Thursday, December 13, 2007

The politics and poetics of dance by Susan A. Reed

Susan Reed analyzes and critiques the different aspects of dance in culture. Her focus on colonialism, nationalism, women and sexuality, and feminism intrigued me to the subject of dance anthropology. Reed discusses the “recontextualization” and the domestication of moves and styles of a particular dance, and its effects on the culture’s view of themselves. She relates this to Marta Savigliano’s complex research on the tango in Argentina and the process of its “auto-exoticization” in France. Savigliano defines auto-exoticization as the process by which the colonized come to represent themselves to themselves through the lenses of the colonizers – or in this case, the neo-colonizers. Dance masters in Paris standardized the tango, simplifying and making it suitable to “cosmopolitan aesthetic sensibilities.”
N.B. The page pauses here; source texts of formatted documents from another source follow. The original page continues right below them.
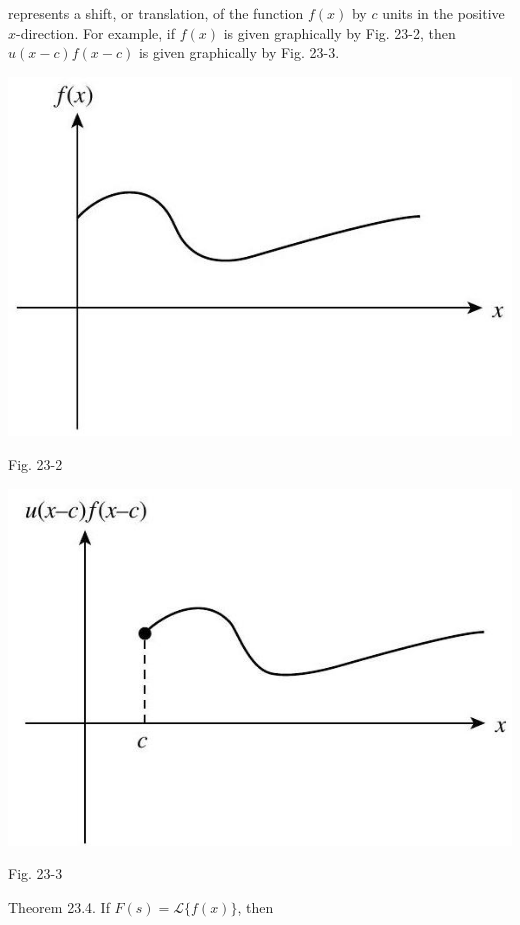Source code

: \documentclass[10pt]{article}
\begin{document}
represents a shift, or translation, of the function $f(x)$ by $c$ units in the positive $x$-direction. For example, if $f(x)$ is given graphically by Fig. 23-2, then $u(x-c) f(x-c)$ is given graphically by Fig. 23-3.

\begin{center}
\includegraphics[max width=\textwidth]{2024_04_03_5bb5b4275a64cb9887d1g-252}
\end{center}

Fig. 23-2

\begin{center}
\includegraphics[max width=\textwidth]{2024_04_03_5bb5b4275a64cb9887d1g-252(1)}
\end{center}

Fig. 23-3

Theorem 23.4. If $F(s)=\mathscr{L}\{f(x)\}$, then
\end{document}
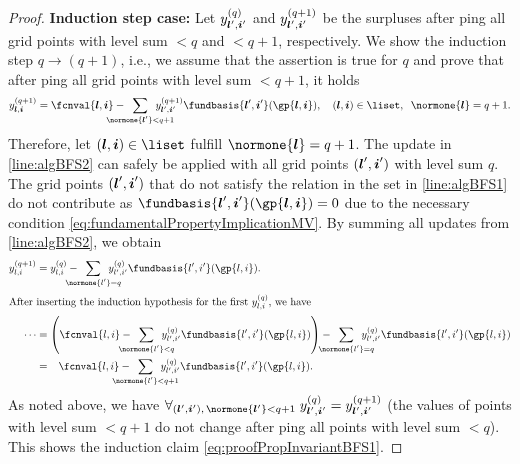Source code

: \begin{proof}
  \noindent
  \textbf{Induction step case:}
  Let $\linout[(q)]{\*l',\*i'}$ and
  $\linout[(q+1)]{\*l',\*i'}$
  be the surpluses after \pop{}ping all
  grid points with level sum $< q$ and $< q + 1$, respectively.
  We show the induction step $q \to (q + 1)$, i.e.,
  we assume that the assertion is true for $q$
  and prove that after \pop{}ping all grid points with level sum $< q + 1$,
  it holds
  \begin{equation}
    \label{eq:proofPropInvariantBFS1}
    \linout[(q+1)]{\*l,\*i}
    = \fcnval{\*l,\*i} -
    \largesum{\normone{\*l'} < q+1} \linout[(q+1)]{\*l',\*i'}
    \fundbasis{\*l',\*i'}(\gp{\*l,\*i}),\quad
    (\*l, \*i) \in \liset,\;\;
    \normone{\*l} = q+1.
  \end{equation}
  Therefore, let $(\*l, \*i) \in \liset$ fulfill $\normone{\*l} = q+1$.
  The update in \cref{line:algBFS2} can safely be applied
  with all grid points $({\boldsymbol{l}}', {\boldsymbol{i}}')$ with level sum $q$.
  The grid points $({\boldsymbol{l}}', {\boldsymbol{i}}')$ that do not satisfy the relation in the set in
  \cref{line:algBFS1} do not contribute as
  $\fundbasis{\*l',\*i'}(\gp{\*l,\*i}) = 0$
  due to the necessary condition \eqref{eq:fundamentalPropertyImplicationMV}.
  By summing all updates from \cref{line:algBFS2}, we obtain
  \begin{subequations}
    \begin{align}
      \linout[(q+1)]{\*l,\*i}
      &= \linout[(q)]{\*l,\*i} -
      \largesum{\normone{\*l'} = q} \linout[(q)]{\*l',\*i'}
      \fundbasis{\*l',\*i'}(\gp{\*l,\*i}).\\
      \intertext{%
        After inserting the induction hypothesis
        for the first $\linout[(q)]{\*l,\*i}$, we have%
      }
      \cdots
      &= \paren*{
        \fcnval{\*l,\*i} -
        \largesum{\normone{\*l'} < q} \linout[(q)]{\*l',\*i'}
        \fundbasis{\*l',\*i'}(\gp{\*l,\*i})
      } -
      \largesum{\normone{\*l'} = q} \linout[(q)]{\*l',\*i'}
      \fundbasis{\*l',\*i'}(\gp{\*l,\*i})\\
      &= \hphantom{\Biggl(}\fcnval{\*l,\*i} -
      \largesum{\normone{\*l'} < q + 1} \linout[(q)]{\*l',\*i'}
      \fundbasis{\*l',\*i'}(\gp{\*l,\*i}).
    \end{align}
  \end{subequations}
  As noted above, we have
  $\fa{(\*l', \*i'),\, \normone{\*l'} < q + 1}{
    \linout[(q)]{\*l',\*i'} = \linout[(q+1)]{\*l',\*i'}
  }$
  (the values of points with level sum $< q + 1$
  do not change after \pop{}ping all points with level sum $< q$).
  This shows the induction claim \eqref{eq:proofPropInvariantBFS1}.
\end{proof}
Reed goes on to discuss gender and dance, and how culturally accepted gender roles can either be emphasized or reinterpreted through movement and costume. She uses the Cuban rumba as an example where men exhibit their strength, courage and bravado. She also cites examples of dances in Africa where gender roles are crossed and mixed in order to portray feelings of homoeroticism, competitiveness, or temporary release from their assigned roles in society. Her extensive study on women and sexuality in dance discusses how dances performances can exhibit and generate gender and class conflicts regarding the appropriateness of sexually provocative dance movements for women. She cites Senegalese dancing as having conflicted perceptions of women’s sexuality. “While traditional dancing is considered to be ‘women’s business,’ dancing is also considered risky for a woman’s reputations, particularly after marriage.”
The last category Reed discusses is movement and body in dance. She discusses the “agentive” nature of dance, and how it is often linked to ideas of resistance and control. She also refers to Novak’s research on dance as an “art-sport” and her attention to historicizing the body in culture, and to Barbara Browning’s exploration of “bodily writing.”
This multitude of perspectives on dance showed me how inclusive and exclusive dance can be in different cultures. It also brought forth the idea that dance can be used to convey messages not only through costumes, movements, and themes, but also through history and interpretations.